Relate typical forensic, biometric and security techniques to typical scenarios.
The Scenario
A company employing approximately four hundred personnel is considering the use of technology to improve its levels of security.
This security concerns both physical and logical access to areas within a single campus and networked computer system with ADSL Internet access. The company does not have a web presence at this time.

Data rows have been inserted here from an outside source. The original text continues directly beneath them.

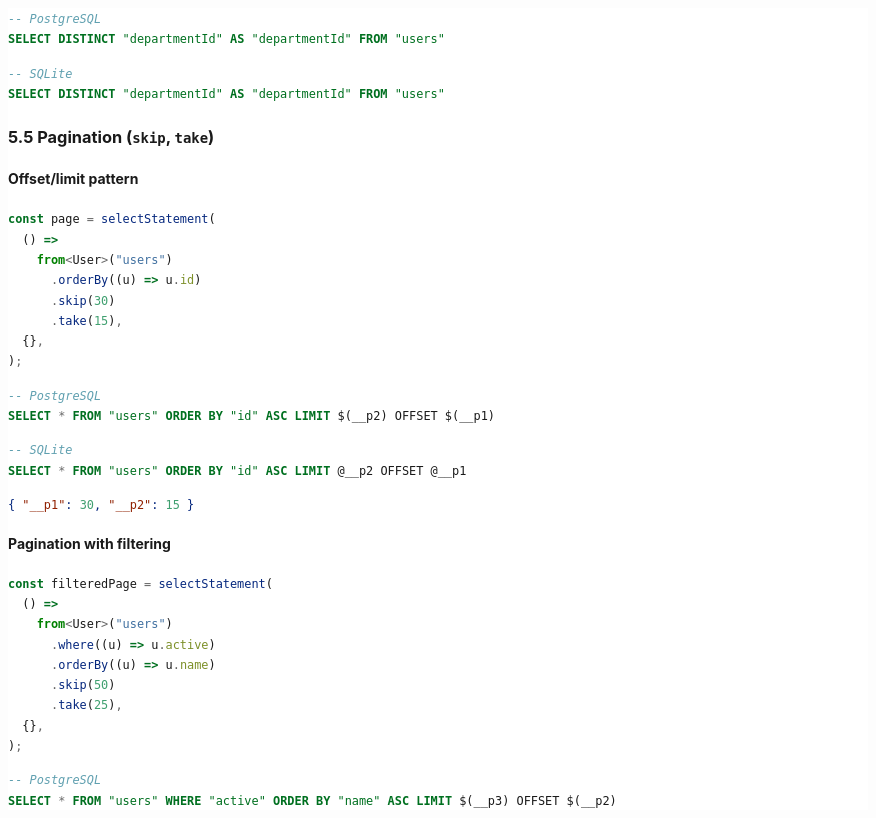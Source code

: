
 ```sql
-- PostgreSQL
SELECT DISTINCT "departmentId" AS "departmentId" FROM "users"
```

```sql
-- SQLite
SELECT DISTINCT "departmentId" AS "departmentId" FROM "users"
```

### 5.5 Pagination (`skip`, `take`)

#### Offset/limit pattern

```typescript
const page = selectStatement(
  () =>
    from<User>("users")
      .orderBy((u) => u.id)
      .skip(30)
      .take(15),
  {},
);
```

```sql
-- PostgreSQL
SELECT * FROM "users" ORDER BY "id" ASC LIMIT $(__p2) OFFSET $(__p1)
```

```sql
-- SQLite
SELECT * FROM "users" ORDER BY "id" ASC LIMIT @__p2 OFFSET @__p1
```

```json
{ "__p1": 30, "__p2": 15 }
```

#### Pagination with filtering

```typescript
const filteredPage = selectStatement(
  () =>
    from<User>("users")
      .where((u) => u.active)
      .orderBy((u) => u.name)
      .skip(50)
      .take(25),
  {},
);
```

```sql
-- PostgreSQL
SELECT * FROM "users" WHERE "active" ORDER BY "name" ASC LIMIT $(__p3) OFFSET $(__p2)
```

One system that is currently being considered for its general administrative and clerical staff is to use open plan offices with individual PC Workstations where staff may use any available machine and not have individual desks / machines (concept of ?hot desking?). It is further proposed that the use of individual Fingerprint readers to enhance workstation usage.
The company currently considers that it requires four levels of security, namely:
1. Public Areas
Within these areas members of the public will have free access during opening times.
2. General Access Areas
Within these areas those staff using the ?hot desking? concept will be allowed to move freely.
3. Senior Staff Areas
These areas will principally be individual offices for those staff that have access to details such as personnel files, finance, payroll etc.
4. Research Areas
These areas are to be considered the most sensitive where only a small number of staff will be able to gain access. Within these areas the company is developing its next generation of products.
Each of these areas should be considered for both physical access control as well as controlling logical access to the various sections of the network.
The company is also mindful that should security be breached it will be necessary to take steps to identify the attackers as well as the techniques used so that the probabilities of future attacks can be reduced.